The arguments brought forth are actually rather dated. The design of this warship is to promote the F-35. The USS America is similar in this regard to the Japanese Helicopter Destroyers and the South Korean vessels of this type . The concerns voiced by the Marine brass are justifiable because it limits their overall capability , but apparently Lockheed-Martin is more important .The best ship in this Class is by far the Mistral Class . The Russians knew this and so did the Neocons .
While strengthening the flight deck best also beef-up the shock absorbers on the F-35 nosegear for takeoff or have a contingent of therapists and doctors on board. See near the end and the video clip:
http://www.pogo.org/straus/issues/weapons/2017/f35-continues-to-stumble.html
Actually, maybe they could keep the nosegear and redesign the whole airplane above it?
The USS America will have to prove that it is not a dead-end in naval design. As the premier fighting force of the U.S. military services, and true to the unofficial motto, “Improve, Adapt and Overcome”, the USMC will work with any assets at their disposal. They will most likely excel…
Oh how I love MIC jibber jabber — lol.
Makes it sound as though the god awful resources dedicated to these pointless and maniacal weapons systems have a purpose beyond feeding the beasts of war.
They do not.
Please name 1 — just ONE, out of the hundreds of interventions made by the Empire since WW2 that was made for to benefit of normal people like me and you or say Panamanians, Grenadians, Libyans, Syrians or how about those Yemenis currently being i_n_t_e_n_t_i_o_n_a_l_l_y starved to death???
Here’s another I heard recently, don’t know if it’s true but I would not doubt it for a second — it will cost 600 times the resources necessary to solve all the world’s problems just to send a few tin cans to Mars.
Sounds like the latest Edsel.
It’s not just after WW2, even during WW2 the hype of air power was backed not by facts but by wartime propaganda. Media felt in love with stories of western allied air power destroying enemy. How about facts? In reality even mines destroyed much more German tanks than USAAF/RAF ground attack air power. Now new studies in West Point have made conclusions that it was artillery, not so media sexy weapon, playing much more crucial role in western front than air power (just like in eastern). They should have known it much earlier, all data was available. The irony here only European nations which have not lost faith on artillery are now – Russia and tiny Finland.
Every weapons platform built for the DoD has commonality: lack of capability, and questionable overall quality. From Zumwalt’s inability to fire anything costing less than what was it? 80k/round? To the F35 Flying Brick, to an amphibious ship with no amphibious capability.

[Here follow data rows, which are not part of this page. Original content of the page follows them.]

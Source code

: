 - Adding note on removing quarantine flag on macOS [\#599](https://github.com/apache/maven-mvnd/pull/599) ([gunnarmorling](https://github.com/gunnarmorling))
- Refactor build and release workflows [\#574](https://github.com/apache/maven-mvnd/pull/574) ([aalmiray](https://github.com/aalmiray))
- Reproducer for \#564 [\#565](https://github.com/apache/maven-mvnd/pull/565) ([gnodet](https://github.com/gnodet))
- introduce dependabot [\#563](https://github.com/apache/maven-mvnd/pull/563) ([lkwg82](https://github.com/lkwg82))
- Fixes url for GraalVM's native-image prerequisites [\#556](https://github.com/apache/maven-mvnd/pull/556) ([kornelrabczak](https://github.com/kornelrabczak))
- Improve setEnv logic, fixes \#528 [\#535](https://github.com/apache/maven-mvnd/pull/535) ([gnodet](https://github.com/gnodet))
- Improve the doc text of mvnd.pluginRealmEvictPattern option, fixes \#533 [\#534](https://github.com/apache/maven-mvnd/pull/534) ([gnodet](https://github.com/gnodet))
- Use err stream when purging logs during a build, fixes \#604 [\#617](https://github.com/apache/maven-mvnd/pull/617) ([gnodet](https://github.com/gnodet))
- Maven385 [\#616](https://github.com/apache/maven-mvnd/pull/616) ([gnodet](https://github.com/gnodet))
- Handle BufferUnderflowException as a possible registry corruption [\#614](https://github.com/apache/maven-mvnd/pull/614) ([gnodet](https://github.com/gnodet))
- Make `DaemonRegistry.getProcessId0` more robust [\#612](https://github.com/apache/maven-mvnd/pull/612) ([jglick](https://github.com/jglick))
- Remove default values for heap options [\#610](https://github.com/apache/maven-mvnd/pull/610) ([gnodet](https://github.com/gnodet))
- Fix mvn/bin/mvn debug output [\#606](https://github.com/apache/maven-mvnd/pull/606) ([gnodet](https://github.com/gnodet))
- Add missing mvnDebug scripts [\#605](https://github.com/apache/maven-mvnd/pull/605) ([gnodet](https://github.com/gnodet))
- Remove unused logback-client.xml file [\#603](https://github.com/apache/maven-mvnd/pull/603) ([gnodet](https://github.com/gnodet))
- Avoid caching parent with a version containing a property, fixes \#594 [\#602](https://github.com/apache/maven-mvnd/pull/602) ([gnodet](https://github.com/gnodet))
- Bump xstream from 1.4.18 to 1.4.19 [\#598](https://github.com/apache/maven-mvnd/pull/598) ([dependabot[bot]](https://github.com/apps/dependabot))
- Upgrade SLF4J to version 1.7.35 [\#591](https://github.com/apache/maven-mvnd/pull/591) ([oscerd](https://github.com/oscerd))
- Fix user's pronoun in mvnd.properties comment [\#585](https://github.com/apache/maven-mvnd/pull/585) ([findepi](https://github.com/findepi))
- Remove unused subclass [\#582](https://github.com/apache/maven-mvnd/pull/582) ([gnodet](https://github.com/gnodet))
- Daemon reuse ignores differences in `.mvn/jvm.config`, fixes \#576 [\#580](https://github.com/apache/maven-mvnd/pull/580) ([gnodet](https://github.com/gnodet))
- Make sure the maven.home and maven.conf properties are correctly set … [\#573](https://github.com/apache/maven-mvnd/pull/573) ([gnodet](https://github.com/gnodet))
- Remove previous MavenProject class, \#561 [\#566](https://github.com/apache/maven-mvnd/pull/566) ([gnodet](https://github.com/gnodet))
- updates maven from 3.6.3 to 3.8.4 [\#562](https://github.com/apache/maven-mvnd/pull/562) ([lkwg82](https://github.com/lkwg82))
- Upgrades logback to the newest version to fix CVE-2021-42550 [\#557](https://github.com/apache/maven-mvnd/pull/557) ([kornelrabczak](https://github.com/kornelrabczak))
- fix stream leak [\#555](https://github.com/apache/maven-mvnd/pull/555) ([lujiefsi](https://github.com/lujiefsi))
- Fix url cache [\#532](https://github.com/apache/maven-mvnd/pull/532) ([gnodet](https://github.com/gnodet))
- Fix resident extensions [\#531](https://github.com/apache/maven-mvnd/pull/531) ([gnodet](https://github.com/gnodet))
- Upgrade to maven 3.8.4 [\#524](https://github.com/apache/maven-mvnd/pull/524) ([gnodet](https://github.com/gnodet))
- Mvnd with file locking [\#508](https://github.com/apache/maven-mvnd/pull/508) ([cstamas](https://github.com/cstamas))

Procurement is not about any DoD needs, it is about funnelling money into congressional districts.
This how you bankrupt a nation. If it ain’t already.
How is this an Amphibious assault ship considering it does not have amphibious assault launching capabilities??
Seems like our esteemed military leaders forgot the lessons of Somalia (or never learned them in the first place). It was the Marines leaving and taking their armor support with them that lead to the “blackhawk down” debacle. You don’t go into an urban warfare environment without armor support and think you won’t eventually pay the price for that in blood. You can do airstrikes all you want but if you can’t resupply your people and/or extract them, they will die.
Marines have always been poorly served by the MIC, so this is just another story consistent with that.
Ship to shore amphibious capability (away from port areas) still has many uses beyond combat operations, Haiti earthquake being an example I easily can recall.